Desde 2012, o estado do Rio de Janeiro tem recorrido ao apoio de forças federais durante períodos eleitorais. A situação atual, segundo Tavares, não pode ser considerada um risco pontual, mas sim um alerta para um problema contínuo e estrutural: a presença significativa de organizações criminosas que, de forma sistemática, controlam diversas áreas do estado.

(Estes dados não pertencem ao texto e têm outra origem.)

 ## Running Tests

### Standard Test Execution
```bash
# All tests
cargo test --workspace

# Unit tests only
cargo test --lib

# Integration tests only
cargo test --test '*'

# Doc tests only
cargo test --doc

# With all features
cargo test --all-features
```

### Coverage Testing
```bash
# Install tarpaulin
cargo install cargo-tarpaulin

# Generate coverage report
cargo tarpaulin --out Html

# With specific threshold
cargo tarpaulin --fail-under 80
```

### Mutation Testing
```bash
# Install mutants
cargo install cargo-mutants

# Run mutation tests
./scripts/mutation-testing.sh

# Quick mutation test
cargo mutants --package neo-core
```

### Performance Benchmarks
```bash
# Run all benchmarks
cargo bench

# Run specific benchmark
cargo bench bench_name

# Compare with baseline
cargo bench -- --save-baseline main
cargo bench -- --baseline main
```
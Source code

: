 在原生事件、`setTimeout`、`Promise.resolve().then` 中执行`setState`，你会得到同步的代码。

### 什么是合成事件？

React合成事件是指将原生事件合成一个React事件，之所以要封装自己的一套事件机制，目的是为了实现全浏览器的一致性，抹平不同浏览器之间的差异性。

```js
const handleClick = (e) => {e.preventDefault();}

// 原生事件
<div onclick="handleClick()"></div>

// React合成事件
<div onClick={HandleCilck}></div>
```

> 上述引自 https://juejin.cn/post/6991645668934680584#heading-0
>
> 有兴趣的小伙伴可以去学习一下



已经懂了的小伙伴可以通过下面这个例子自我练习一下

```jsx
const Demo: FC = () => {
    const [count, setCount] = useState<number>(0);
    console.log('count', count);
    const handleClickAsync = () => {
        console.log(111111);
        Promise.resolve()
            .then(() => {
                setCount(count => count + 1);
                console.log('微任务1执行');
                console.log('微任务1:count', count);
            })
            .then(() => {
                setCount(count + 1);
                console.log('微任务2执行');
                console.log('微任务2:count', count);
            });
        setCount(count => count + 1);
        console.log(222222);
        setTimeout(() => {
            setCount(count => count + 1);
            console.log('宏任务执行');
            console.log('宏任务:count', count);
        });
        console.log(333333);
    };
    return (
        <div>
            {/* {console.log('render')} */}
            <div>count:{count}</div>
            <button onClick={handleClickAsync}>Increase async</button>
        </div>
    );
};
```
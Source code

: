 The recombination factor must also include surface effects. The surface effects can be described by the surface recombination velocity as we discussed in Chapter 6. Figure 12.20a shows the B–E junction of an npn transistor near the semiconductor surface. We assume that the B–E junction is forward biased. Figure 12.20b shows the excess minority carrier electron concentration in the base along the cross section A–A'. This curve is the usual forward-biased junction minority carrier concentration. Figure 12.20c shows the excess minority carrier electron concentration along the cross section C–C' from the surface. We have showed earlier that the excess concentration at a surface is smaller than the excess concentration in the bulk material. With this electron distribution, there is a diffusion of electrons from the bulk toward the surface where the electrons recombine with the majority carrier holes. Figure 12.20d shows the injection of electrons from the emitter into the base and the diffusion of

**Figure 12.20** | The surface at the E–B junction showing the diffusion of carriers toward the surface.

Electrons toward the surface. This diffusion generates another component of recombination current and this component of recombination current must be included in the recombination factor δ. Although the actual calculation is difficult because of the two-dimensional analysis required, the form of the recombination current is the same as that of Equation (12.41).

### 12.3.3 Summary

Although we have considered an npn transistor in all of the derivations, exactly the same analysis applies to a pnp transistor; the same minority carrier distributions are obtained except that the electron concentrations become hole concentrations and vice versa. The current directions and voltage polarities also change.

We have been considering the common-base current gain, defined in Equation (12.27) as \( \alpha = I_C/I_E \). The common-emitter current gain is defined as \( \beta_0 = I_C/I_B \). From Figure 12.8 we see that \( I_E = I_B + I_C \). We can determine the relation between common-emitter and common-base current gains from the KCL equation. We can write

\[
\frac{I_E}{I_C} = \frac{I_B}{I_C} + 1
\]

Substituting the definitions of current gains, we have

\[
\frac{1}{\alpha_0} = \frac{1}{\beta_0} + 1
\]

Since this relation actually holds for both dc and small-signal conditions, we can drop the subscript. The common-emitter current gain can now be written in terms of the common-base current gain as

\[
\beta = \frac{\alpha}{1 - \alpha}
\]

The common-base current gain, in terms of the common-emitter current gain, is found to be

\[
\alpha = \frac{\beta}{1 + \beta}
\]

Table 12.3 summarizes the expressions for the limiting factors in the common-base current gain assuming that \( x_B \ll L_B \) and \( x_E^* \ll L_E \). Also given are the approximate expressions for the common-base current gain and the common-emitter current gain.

O apoio do governador interino, Ricardo Couto, é um aspecto essencial nesse pedido, já que, conforme a Resolução TSE 21.843/2004, a solicitação de tropas federais só pode ser feita quando o governador declara que as forças estaduais são insuficientes para garantir a ordem. Nas conversas recentes com o presidente do TRE-RJ, Couto foi informado sobre a necessidade de medidas de segurança robustas para assegurar eleições livres e seguras, previstas para os dias 4 e 25 de outubro.
Se a proposta for aprovada pelo Tribunal Superior Eleitoral (TSE), será feita uma requisição formal ao Ministério da Defesa, e o TRE-RJ iniciará negociações com o comando das forças federais para delinear as operações necessárias, com o objetivo de garantir que todos os cidadãos possam exercer seu direito ao voto sem interferência ou coação.